# Instructions to follow:
Write out, from the entries below, exactly the lines that run between the lines holding "- 密碼錯誤：請確認密碼正確或使用忘記密碼功能" and "- 重複發文：相同內容重複發布", inclusive, and stop there.
Data extracts section start
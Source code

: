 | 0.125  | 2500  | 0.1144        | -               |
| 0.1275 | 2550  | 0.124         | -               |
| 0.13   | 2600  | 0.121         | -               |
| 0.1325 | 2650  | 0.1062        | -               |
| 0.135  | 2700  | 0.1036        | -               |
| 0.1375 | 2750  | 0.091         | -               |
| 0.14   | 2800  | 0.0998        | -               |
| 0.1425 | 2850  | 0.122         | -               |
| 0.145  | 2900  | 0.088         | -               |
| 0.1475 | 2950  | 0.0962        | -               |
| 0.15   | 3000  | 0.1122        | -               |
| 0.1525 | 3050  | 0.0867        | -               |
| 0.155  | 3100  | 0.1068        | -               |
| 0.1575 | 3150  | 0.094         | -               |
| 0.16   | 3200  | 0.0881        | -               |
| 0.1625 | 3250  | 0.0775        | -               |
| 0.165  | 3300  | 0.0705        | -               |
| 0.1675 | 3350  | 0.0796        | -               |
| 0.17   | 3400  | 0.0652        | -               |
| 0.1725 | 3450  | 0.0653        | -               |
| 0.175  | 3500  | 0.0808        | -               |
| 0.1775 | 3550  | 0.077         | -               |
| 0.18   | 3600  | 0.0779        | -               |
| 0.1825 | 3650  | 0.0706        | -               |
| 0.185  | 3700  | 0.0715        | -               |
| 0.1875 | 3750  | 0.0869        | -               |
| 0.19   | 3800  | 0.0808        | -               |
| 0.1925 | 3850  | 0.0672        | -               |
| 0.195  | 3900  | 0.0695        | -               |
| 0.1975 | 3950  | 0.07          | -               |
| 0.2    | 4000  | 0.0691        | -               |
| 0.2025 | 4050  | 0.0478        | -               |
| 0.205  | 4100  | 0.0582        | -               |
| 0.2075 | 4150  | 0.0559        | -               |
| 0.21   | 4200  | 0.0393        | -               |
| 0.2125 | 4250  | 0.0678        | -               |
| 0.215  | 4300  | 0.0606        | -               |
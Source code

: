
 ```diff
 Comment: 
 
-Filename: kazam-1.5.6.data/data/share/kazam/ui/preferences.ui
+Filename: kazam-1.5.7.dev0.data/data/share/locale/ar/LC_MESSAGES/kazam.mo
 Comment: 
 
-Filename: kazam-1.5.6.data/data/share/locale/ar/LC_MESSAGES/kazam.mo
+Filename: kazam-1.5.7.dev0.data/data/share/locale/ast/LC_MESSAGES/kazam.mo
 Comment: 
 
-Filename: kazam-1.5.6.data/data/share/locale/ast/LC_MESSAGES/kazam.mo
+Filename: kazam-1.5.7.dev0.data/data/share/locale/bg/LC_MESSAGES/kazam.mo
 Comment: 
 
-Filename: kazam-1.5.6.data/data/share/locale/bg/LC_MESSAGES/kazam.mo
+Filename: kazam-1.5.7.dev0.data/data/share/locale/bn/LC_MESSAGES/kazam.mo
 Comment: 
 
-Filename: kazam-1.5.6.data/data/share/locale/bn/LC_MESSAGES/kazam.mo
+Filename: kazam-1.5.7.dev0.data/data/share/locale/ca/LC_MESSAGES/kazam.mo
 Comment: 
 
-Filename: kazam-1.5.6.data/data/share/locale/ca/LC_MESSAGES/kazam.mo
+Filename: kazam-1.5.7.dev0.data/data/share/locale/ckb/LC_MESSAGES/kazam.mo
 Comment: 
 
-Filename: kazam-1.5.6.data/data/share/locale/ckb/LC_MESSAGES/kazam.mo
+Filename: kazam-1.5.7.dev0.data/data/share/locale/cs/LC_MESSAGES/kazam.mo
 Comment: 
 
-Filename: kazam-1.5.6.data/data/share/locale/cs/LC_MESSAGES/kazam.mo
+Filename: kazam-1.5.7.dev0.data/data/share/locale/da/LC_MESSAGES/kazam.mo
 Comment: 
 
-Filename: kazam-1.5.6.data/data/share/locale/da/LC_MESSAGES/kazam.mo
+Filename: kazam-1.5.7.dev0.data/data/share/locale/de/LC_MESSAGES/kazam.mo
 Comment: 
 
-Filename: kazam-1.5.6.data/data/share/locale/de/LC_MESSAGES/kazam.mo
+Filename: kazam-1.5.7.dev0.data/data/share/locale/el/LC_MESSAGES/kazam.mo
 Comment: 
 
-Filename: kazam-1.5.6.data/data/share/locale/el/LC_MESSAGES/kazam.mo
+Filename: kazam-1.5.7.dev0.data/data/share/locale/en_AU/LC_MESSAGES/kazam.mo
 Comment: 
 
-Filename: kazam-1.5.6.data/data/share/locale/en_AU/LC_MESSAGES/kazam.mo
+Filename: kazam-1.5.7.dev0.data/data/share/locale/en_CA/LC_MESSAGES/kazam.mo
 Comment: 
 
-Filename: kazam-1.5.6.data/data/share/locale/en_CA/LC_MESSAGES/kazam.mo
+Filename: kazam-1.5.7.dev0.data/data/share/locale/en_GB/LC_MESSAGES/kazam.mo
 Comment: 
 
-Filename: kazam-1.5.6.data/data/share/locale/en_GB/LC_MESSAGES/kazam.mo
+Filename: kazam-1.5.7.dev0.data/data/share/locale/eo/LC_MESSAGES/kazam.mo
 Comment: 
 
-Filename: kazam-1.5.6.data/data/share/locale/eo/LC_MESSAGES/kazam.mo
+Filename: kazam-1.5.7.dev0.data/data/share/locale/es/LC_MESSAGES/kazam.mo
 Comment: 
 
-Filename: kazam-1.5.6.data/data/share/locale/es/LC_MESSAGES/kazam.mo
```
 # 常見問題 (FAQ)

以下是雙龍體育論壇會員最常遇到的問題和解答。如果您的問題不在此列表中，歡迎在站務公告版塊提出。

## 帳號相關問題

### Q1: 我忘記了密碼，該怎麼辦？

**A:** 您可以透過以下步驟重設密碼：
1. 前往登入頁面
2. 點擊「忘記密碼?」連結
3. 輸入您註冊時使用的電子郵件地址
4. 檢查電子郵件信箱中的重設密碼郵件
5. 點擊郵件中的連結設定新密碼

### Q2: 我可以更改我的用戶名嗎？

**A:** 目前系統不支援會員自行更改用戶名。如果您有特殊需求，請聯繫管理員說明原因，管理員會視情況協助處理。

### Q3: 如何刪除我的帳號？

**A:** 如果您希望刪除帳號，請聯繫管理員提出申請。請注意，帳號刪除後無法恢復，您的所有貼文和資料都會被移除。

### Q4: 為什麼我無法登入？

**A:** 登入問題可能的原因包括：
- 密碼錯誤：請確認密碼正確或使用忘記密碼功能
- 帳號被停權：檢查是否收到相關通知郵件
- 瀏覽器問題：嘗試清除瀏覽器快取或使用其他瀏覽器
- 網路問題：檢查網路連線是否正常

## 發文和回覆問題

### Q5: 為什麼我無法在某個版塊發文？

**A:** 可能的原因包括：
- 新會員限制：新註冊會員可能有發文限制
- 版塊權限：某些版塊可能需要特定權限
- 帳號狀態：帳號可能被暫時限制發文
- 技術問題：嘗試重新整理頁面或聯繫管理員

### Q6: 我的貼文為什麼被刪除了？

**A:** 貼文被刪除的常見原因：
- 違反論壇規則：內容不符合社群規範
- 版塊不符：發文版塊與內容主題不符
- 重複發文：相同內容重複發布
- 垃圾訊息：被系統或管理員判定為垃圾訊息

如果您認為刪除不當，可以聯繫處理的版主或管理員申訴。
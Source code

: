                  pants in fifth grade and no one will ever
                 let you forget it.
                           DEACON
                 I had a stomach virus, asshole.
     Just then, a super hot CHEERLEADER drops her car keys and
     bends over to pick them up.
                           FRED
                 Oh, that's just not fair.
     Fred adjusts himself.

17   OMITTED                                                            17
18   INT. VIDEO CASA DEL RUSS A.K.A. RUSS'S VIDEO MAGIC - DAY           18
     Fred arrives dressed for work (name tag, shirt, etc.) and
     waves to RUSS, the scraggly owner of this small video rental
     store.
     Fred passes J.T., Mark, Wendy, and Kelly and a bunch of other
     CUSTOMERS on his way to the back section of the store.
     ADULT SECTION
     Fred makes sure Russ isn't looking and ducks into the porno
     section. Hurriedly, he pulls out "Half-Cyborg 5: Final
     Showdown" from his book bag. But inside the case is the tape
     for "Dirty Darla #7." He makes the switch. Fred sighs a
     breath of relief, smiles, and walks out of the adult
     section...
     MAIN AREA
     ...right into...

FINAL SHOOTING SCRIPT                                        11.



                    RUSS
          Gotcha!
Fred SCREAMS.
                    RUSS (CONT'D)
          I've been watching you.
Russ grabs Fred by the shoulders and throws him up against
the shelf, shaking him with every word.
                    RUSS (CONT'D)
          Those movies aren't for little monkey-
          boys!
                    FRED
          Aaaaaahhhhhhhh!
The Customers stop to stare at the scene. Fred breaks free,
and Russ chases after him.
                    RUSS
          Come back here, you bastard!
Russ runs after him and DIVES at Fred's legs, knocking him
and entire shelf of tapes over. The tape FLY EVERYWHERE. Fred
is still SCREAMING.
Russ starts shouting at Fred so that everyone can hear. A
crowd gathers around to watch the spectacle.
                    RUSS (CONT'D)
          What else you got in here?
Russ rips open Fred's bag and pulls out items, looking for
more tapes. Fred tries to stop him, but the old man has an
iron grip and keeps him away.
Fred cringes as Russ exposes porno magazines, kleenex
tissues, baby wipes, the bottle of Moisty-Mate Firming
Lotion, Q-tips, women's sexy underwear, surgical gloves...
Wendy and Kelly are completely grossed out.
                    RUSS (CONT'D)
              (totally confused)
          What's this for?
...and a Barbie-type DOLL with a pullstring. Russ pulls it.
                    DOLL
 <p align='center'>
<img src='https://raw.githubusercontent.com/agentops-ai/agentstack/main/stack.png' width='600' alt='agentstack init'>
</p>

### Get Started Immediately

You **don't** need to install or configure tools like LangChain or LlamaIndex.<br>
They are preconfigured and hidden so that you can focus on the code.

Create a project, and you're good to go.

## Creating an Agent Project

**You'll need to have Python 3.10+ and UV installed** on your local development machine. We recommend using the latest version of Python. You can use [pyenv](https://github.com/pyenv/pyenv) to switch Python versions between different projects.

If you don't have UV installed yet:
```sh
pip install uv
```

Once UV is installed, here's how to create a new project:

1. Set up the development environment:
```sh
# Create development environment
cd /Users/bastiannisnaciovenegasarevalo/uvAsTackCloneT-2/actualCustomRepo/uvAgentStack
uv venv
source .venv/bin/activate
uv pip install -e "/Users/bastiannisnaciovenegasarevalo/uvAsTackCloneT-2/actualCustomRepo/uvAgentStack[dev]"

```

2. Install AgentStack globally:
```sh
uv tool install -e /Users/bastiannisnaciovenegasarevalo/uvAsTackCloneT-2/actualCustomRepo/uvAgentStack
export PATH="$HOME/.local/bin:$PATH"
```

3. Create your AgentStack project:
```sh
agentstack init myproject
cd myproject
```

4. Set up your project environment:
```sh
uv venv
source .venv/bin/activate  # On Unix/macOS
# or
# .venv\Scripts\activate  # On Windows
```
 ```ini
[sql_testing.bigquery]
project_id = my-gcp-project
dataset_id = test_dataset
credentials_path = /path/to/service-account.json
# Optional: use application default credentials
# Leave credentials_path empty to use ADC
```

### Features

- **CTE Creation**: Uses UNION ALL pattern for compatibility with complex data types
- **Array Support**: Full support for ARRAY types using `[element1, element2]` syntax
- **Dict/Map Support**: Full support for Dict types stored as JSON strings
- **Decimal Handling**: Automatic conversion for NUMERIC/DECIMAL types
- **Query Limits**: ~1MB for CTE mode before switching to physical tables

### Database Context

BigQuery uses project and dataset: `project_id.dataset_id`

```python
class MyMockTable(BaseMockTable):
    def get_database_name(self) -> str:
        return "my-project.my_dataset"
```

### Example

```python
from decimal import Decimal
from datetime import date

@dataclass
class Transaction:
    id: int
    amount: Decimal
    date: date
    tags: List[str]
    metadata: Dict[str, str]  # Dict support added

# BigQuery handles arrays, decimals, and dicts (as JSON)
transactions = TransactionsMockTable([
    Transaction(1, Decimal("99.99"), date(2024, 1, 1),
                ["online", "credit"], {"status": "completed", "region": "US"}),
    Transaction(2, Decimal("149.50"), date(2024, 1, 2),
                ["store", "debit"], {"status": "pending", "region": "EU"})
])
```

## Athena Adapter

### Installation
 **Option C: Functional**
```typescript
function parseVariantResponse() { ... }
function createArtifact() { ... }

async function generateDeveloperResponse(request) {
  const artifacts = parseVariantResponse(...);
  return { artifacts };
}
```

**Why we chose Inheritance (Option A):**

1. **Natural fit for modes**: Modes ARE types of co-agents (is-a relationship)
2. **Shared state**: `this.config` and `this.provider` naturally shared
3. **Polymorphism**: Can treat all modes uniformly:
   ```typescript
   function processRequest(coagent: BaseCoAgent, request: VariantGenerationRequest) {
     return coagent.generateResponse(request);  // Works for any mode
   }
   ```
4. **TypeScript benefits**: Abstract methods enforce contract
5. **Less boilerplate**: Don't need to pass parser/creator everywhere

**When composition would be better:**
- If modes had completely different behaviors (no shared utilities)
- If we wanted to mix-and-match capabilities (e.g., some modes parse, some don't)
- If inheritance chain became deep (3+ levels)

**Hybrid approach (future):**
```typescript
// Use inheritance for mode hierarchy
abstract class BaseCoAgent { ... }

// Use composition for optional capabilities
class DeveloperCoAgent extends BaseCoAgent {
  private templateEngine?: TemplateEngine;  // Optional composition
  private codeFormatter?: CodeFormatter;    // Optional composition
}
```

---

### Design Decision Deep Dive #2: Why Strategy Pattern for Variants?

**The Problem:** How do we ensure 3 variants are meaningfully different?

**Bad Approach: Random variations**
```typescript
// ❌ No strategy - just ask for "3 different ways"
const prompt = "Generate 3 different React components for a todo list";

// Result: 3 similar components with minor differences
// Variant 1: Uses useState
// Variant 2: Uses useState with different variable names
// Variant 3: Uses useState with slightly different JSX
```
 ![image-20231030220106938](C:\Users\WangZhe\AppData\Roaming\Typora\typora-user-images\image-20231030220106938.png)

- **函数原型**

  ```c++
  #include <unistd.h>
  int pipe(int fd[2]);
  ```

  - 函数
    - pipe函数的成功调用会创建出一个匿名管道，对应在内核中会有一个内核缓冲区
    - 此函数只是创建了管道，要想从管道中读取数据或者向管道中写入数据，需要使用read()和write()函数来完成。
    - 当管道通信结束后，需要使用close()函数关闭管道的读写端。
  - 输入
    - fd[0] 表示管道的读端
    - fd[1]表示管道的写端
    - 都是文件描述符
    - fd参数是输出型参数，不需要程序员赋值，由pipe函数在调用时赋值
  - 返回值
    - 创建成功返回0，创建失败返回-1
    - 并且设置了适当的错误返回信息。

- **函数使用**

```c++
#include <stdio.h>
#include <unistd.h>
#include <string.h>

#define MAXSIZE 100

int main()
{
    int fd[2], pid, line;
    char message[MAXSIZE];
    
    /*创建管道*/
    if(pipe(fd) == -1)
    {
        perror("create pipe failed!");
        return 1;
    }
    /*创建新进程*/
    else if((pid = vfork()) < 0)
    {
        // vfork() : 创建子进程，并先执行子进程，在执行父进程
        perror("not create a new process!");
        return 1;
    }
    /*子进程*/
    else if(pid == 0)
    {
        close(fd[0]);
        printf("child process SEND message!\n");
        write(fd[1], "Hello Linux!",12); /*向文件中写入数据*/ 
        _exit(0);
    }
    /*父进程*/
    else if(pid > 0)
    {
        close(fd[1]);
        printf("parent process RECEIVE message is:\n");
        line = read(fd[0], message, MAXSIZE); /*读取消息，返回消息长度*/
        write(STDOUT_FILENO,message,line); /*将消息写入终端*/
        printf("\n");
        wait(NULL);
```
Data extracts section end
# Expected answer:
- 密碼錯誤：請確認密碼正確或使用忘記密碼功能
- 帳號被停權：檢查是否收到相關通知郵件
- 瀏覽器問題：嘗試清除瀏覽器快取或使用其他瀏覽器
- 網路問題：檢查網路連線是否正常

## 發文和回覆問題

### Q5: 為什麼我無法在某個版塊發文？

**A:** 可能的原因包括：
- 新會員限制：新註冊會員可能有發文限制
- 版塊權限：某些版塊可能需要特定權限
- 帳號狀態：帳號可能被暫時限制發文
- 技術問題：嘗試重新整理頁面或聯繫管理員

### Q6: 我的貼文為什麼被刪除了？

**A:** 貼文被刪除的常見原因：
- 違反論壇規則：內容不符合社群規範
- 版塊不符：發文版塊與內容主題不符
- 重複發文：相同內容重複發布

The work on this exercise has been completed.